■ WORK INSTRUCTION:
From the top of the entries below through the line containing "- Phase 1: Model", return every line exactly as written, please, and stop there.

Dataset records
========
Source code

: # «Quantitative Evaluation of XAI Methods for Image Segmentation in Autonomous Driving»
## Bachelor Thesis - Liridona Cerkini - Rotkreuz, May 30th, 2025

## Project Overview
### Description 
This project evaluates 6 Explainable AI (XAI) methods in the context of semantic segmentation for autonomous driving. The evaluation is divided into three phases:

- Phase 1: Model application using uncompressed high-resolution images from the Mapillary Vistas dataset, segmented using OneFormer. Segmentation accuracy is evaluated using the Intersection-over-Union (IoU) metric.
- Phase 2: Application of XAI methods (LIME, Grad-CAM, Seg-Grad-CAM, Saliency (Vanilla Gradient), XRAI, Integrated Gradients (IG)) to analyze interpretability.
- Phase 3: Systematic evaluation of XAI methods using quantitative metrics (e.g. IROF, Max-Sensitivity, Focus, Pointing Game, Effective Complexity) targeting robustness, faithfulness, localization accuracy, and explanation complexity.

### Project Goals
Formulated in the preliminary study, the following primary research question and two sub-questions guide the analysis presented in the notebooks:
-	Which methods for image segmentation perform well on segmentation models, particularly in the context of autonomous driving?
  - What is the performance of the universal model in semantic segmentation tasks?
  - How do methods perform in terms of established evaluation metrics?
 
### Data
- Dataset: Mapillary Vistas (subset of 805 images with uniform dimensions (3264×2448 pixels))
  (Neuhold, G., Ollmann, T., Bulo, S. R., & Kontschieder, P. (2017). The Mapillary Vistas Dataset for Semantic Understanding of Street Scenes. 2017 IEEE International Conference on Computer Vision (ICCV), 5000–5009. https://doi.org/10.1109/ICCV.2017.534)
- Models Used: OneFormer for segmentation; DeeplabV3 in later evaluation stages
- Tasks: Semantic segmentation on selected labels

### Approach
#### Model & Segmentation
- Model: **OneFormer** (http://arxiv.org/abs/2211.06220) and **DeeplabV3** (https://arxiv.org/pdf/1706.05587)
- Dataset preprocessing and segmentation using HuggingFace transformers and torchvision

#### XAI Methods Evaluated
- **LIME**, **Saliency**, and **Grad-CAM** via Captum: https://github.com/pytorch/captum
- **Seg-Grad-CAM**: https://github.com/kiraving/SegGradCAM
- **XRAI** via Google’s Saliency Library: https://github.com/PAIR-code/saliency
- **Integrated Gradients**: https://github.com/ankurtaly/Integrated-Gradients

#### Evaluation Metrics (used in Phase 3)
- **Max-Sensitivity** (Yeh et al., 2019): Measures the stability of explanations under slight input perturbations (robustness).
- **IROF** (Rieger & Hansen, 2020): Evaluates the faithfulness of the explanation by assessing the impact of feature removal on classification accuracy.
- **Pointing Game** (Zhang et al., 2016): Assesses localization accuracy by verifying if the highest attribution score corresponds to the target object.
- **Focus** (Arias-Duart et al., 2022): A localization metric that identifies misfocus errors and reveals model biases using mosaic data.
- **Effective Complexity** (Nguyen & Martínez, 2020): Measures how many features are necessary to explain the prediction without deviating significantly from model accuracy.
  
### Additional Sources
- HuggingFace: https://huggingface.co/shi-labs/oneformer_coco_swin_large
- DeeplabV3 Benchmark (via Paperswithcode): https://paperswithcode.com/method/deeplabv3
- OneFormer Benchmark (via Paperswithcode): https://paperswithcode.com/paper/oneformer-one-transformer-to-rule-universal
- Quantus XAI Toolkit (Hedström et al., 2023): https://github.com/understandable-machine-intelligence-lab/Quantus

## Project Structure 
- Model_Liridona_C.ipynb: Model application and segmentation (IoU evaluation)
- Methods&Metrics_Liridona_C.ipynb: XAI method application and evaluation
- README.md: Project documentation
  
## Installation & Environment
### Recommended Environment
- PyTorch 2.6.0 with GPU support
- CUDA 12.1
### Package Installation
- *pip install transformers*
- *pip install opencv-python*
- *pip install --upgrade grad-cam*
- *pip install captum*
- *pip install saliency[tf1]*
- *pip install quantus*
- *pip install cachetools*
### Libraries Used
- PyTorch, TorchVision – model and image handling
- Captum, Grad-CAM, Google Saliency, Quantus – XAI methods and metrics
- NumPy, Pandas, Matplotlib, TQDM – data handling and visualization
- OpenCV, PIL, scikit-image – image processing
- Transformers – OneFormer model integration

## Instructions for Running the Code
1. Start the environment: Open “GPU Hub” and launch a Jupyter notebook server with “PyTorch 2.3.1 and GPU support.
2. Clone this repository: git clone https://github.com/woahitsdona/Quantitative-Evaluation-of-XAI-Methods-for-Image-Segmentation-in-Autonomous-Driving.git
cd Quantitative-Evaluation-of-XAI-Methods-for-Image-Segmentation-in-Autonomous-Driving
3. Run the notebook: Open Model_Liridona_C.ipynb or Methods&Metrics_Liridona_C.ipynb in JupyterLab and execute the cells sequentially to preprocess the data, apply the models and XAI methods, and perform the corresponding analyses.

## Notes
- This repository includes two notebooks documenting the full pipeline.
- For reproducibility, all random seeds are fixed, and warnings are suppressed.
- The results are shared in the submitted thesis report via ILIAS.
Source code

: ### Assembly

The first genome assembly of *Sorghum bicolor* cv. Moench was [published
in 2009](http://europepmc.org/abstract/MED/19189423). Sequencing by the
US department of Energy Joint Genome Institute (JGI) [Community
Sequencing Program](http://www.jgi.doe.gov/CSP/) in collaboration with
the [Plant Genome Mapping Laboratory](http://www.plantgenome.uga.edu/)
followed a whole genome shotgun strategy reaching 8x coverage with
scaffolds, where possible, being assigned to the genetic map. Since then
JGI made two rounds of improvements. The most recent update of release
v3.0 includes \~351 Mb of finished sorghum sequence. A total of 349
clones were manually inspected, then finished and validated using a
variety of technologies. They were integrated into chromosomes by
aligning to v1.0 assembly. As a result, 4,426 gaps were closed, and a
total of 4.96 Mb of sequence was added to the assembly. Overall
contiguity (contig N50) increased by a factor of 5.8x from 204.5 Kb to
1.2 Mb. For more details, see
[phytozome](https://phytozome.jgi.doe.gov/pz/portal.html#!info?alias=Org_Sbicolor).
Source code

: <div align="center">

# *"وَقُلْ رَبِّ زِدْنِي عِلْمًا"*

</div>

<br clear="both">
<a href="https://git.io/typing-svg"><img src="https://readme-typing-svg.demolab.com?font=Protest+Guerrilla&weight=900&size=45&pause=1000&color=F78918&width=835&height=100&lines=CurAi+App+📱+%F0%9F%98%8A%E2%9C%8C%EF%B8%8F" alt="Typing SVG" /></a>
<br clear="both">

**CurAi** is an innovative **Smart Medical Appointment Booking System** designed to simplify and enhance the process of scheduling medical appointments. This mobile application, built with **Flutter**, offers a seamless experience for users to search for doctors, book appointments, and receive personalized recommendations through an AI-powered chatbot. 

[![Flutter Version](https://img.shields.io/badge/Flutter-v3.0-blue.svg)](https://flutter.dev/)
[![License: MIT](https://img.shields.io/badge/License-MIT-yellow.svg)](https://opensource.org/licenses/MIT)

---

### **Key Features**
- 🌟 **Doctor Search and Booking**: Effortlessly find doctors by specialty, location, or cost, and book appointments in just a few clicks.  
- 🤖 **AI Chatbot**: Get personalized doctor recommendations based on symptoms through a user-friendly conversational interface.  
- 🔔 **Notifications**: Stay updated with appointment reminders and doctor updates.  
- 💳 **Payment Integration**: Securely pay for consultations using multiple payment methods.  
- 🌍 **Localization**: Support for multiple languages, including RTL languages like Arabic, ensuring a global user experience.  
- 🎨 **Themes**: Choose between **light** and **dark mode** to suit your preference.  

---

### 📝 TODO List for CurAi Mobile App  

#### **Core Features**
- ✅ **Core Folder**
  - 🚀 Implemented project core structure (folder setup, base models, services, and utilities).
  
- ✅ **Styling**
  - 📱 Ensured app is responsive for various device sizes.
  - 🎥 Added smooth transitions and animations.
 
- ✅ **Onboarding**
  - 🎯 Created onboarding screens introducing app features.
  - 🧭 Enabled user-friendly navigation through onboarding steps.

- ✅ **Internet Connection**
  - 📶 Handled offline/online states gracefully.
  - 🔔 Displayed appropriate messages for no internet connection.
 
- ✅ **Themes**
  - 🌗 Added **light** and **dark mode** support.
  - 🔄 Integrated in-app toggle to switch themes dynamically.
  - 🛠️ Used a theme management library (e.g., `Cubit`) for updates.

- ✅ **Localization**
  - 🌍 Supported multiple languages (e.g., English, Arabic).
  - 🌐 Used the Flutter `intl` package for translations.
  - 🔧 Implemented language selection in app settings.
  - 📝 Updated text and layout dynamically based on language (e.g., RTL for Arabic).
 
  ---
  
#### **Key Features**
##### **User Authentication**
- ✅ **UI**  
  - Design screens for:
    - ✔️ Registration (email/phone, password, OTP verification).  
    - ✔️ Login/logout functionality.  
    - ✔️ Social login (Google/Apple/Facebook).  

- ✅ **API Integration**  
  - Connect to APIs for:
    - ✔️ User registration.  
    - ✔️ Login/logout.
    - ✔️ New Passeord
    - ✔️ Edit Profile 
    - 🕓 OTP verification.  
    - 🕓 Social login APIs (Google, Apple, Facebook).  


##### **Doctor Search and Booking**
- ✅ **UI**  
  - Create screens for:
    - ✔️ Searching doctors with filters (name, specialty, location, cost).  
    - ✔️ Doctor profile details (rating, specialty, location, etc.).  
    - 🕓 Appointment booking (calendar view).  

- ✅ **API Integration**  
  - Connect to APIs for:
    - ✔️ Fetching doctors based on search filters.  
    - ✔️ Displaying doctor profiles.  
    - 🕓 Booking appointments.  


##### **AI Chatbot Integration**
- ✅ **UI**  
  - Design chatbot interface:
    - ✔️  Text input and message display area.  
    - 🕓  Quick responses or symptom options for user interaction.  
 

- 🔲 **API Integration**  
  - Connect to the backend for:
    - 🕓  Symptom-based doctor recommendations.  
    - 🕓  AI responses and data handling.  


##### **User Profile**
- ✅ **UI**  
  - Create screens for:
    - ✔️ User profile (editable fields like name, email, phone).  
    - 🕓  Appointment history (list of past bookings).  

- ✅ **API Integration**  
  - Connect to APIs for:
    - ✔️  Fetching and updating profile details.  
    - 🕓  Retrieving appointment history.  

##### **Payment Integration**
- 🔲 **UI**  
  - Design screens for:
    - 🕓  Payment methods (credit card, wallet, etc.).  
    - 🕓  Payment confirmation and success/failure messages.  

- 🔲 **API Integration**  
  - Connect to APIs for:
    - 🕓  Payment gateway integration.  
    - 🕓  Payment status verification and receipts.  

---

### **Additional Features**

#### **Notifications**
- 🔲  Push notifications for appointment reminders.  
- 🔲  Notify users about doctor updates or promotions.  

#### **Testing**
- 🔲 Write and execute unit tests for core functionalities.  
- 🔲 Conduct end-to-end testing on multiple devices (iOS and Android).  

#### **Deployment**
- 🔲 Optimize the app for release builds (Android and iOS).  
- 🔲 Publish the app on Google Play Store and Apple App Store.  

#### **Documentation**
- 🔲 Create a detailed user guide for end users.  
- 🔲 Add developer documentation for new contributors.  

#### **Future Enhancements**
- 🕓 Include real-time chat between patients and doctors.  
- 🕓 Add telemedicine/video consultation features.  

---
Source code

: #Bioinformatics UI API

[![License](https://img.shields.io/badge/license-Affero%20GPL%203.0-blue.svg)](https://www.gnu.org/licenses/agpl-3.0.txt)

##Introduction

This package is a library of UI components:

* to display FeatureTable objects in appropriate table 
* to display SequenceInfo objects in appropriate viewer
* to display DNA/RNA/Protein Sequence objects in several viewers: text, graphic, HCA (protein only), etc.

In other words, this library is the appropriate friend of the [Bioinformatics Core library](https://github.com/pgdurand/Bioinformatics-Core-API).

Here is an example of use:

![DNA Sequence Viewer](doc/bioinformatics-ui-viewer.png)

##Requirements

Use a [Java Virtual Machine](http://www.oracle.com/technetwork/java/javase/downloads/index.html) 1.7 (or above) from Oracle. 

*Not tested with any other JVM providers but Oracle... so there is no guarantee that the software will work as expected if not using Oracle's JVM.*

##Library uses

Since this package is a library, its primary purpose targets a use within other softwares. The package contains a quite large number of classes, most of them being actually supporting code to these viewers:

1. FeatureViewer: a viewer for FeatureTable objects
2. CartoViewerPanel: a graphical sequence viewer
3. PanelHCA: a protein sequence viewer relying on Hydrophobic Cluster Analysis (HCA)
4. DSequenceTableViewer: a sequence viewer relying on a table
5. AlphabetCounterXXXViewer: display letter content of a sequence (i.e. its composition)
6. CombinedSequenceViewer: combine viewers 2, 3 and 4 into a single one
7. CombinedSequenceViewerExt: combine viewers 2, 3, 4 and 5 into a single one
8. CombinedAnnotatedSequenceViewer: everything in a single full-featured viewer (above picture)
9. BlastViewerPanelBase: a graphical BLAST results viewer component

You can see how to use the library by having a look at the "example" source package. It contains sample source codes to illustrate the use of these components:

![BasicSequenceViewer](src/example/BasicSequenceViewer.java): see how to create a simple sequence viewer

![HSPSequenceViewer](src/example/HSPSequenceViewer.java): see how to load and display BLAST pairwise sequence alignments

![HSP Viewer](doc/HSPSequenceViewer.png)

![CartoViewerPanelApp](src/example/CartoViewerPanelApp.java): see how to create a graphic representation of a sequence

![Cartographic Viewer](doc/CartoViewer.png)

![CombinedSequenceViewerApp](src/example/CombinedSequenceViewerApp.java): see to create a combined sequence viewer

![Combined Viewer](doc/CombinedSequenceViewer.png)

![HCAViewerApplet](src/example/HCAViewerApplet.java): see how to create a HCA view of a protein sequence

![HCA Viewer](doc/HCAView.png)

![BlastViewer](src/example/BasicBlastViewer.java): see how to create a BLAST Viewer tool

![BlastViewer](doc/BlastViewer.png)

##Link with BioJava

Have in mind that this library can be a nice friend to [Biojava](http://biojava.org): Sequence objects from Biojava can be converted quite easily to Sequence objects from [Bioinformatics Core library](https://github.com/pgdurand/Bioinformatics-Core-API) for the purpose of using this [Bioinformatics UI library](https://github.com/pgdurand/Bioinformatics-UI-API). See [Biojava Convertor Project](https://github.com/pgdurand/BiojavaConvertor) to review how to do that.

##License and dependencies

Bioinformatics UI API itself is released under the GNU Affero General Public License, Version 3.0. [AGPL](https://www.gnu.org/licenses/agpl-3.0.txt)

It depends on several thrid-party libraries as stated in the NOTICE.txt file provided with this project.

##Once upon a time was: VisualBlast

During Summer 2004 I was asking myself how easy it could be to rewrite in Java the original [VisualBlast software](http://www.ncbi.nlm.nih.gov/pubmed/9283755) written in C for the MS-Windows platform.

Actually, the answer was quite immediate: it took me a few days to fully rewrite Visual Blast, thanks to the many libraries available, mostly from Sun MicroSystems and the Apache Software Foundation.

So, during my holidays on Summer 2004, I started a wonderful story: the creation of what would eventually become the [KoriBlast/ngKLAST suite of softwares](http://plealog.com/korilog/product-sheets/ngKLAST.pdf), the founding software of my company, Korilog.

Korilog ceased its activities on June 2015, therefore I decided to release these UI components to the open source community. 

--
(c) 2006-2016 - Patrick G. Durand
========
■ RESULT:
Source code

: # «Quantitative Evaluation of XAI Methods for Image Segmentation in Autonomous Driving»
## Bachelor Thesis - Liridona Cerkini - Rotkreuz, May 30th, 2025

## Project Overview
### Description 
This project evaluates 6 Explainable AI (XAI) methods in the context of semantic segmentation for autonomous driving. The evaluation is divided into three phases:

- Phase 1: Model application using uncompressed high-resolution images from the Mapillary Vistas dataset, segmented using OneFormer. Segmentation accuracy is evaluated using the Intersection-over-Union (IoU) metric.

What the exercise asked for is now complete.